Problem to work on: One number is the whole answer: the tally of lines in the records below that contain "your".
[[ Exercise data, beginning ]]
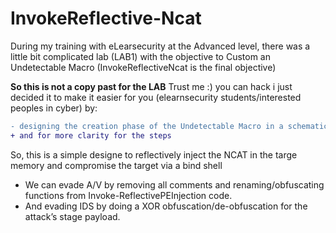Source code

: # InvokeReflective-Ncat
During my training with eLearsecurity at the Advanced level, there was a little bit complicated lab (LAB1) with the objective to Custom an Undetectable Macro (InvokeReflectiveNcat is the final objective)

**So this is not a copy past for the LAB** Trust me :) you can hack
i just decided it to make it easier for you (elearnsecurity students/interested peoples in cyber) by:
```diff
- designing the creation phase of the Undetectable Macro in a schematic way
+ and for more clarity for the steps
```
So, this is a simple designe to reflectively inject the NCAT in the targe memory and compromise the target via a bind shell
- We can evade A/V by removing all comments and renaming/obfuscating functions from Invoke-ReflectivePEInjection code.
- And evading IDS by doing a XOR obfuscation/de-obfuscation for the attack’s stage payload.
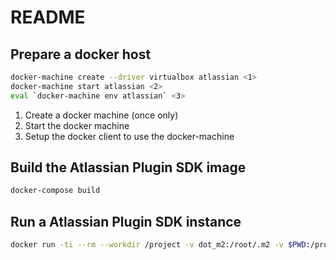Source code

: # README

## Prepare a docker host

```sh
docker-machine create --driver virtualbox atlassian <1>
docker-machine start atlassian <2>
eval `docker-machine env atlassian` <3>
```

1. Create a docker machine (once only)
2. Start the docker machine
3. Setup the docker client to use the docker-machine

## Build the Atlassian Plugin SDK image

```sh
docker-compose build
```

## Run a Atlassian Plugin SDK instance

```sh
docker run -ti --rm --workdir /project -v dot_m2:/root/.m2 -v $PWD:/project softwarecraftsmen/atlassian-plugin-sdk bash -c "atlas-mvn -version"
```
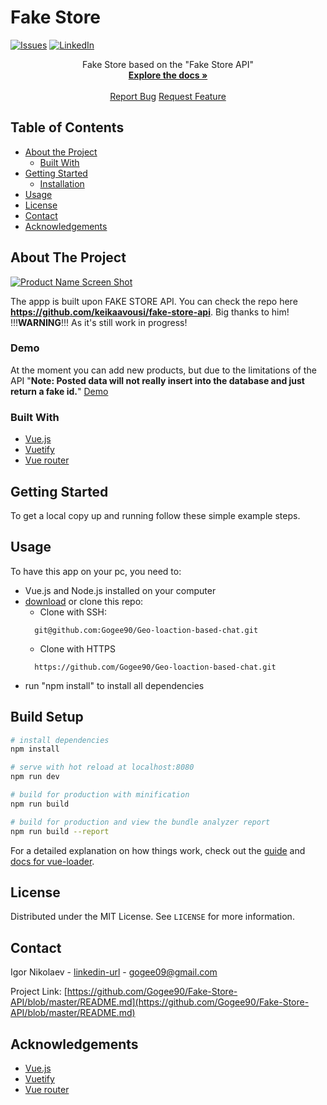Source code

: # Fake Store
[![Issues][issues-shield]][issues-url]
[![LinkedIn][linkedin-shield]][linkedin-url]


<p>
  <p align="center">
    Fake Store based on the "Fake Store API"
    <br />
    <a href="https://github.com/Gogee90/-"><strong>Explore the docs »</strong></a>
    <br />
    <br />
    <a href="https://github.com/Gogee90/-/issues">Report Bug</a>
    <a href="https://github.com/Gogee90/-/pulls">Request Feature</a>
  </p>
</p>


<!-- TABLE OF CONTENTS -->
## Table of Contents

* [About the Project](#about-the-project)
  * [Built With](#built-with)
* [Getting Started](#getting-started)
  * [Installation](#installation)
* [Usage](#usage)
* [License](#license)
* [Contact](#contact)
* [Acknowledgements](#acknowledgements)



<!-- ABOUT THE PROJECT -->
## About The Project

[![Product Name Screen Shot][product-screenshot]](https://example.com)

The appp is built upon FAKE STORE API. You can check the repo here <strong>https://github.com/keikaavousi/fake-store-api</strong>.
Big thanks to him!
!!!<strong>WARNING</strong>!!! As it's still work in progress!

### Demo
At the moment you can add new products, but due to the limitations of the API
"<strong>Note: Posted data will not really insert into the database and just return a fake id.</strong>"
[Demo](https://distracted-easley-826ab7.netlify.app/)

### Built With
* [Vue.js](https://vuejs.org/)
* [Vuetify](https://vuetifyjs.com/en/)
* [Vue router](https://router.vuejs.org/)


<!-- GETTING STARTED -->
## Getting Started

To get a local copy up and running follow these simple example steps.


## Usage

To have this app on your pc, you need to:
* Vue.js and Node.js installed on your computer
* [download](https://github.com/Gogee90/Fake-Store-API) or clone this repo:
  - Clone with SSH:
  ```
    git@github.com:Gogee90/Geo-loaction-based-chat.git
  ```
  - Clone with HTTPS
  ```
    https://github.com/Gogee90/Geo-loaction-based-chat.git
  ```
- run "npm install" to install all dependencies


<!-- USAGE EXAMPLES -->
<!-- INSTALLATION -->
## Build Setup

``` bash
# install dependencies
npm install

# serve with hot reload at localhost:8080
npm run dev

# build for production with minification
npm run build

# build for production and view the bundle analyzer report
npm run build --report
```

For a detailed explanation on how things work, check out the [guide](http://vuejs-templates.github.io/webpack/) and [docs for vue-loader](http://vuejs.github.io/vue-loader).



<!-- LICENSE -->
## License

Distributed under the MIT License. See `LICENSE` for more information.


<!-- CONTACT -->
## Contact

Igor Nikolaev - [linkedin-url](https://www.linkedin.com/in/igor-nikolaev-orenburg/) - gogee09@gmail.com

Project Link: [https://github.com/Gogee90/Fake-Store-API/blob/master/README.md](https://github.com/Gogee90/Fake-Store-API/blob/master/README.md)



<!-- ACKNOWLEDGEMENTS -->
## Acknowledgements
* [Vue.js](https://vuejs.org/)
* [Vuetify](https://vuetifyjs.com/en/)
* [Vue router](https://router.vuejs.org/)




<!-- MARKDOWN LINKS & IMAGES -->
<!-- https://www.markdownguide.org/basic-syntax/#reference-style-links -->
[issues-shield]: https://img.shields.io/github/issues/othneildrew/Best-README-Template.svg?style=flat-square
[issues-url]: https://github.com/Gogee90/Fake-Store-API/issues
[linkedin-shield]: https://img.shields.io/badge/-LinkedIn-black.svg?style=flat-square&logo=linkedin&colorB=555
[linkedin-url]: https://www.linkedin.com/in/igor-nikolaev-orenburg/
[product-screenshot]: https://skr.sh/i/280920/xIs13n58.jpg?download=1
[[ Exercise data, end ]]
Finished task: 2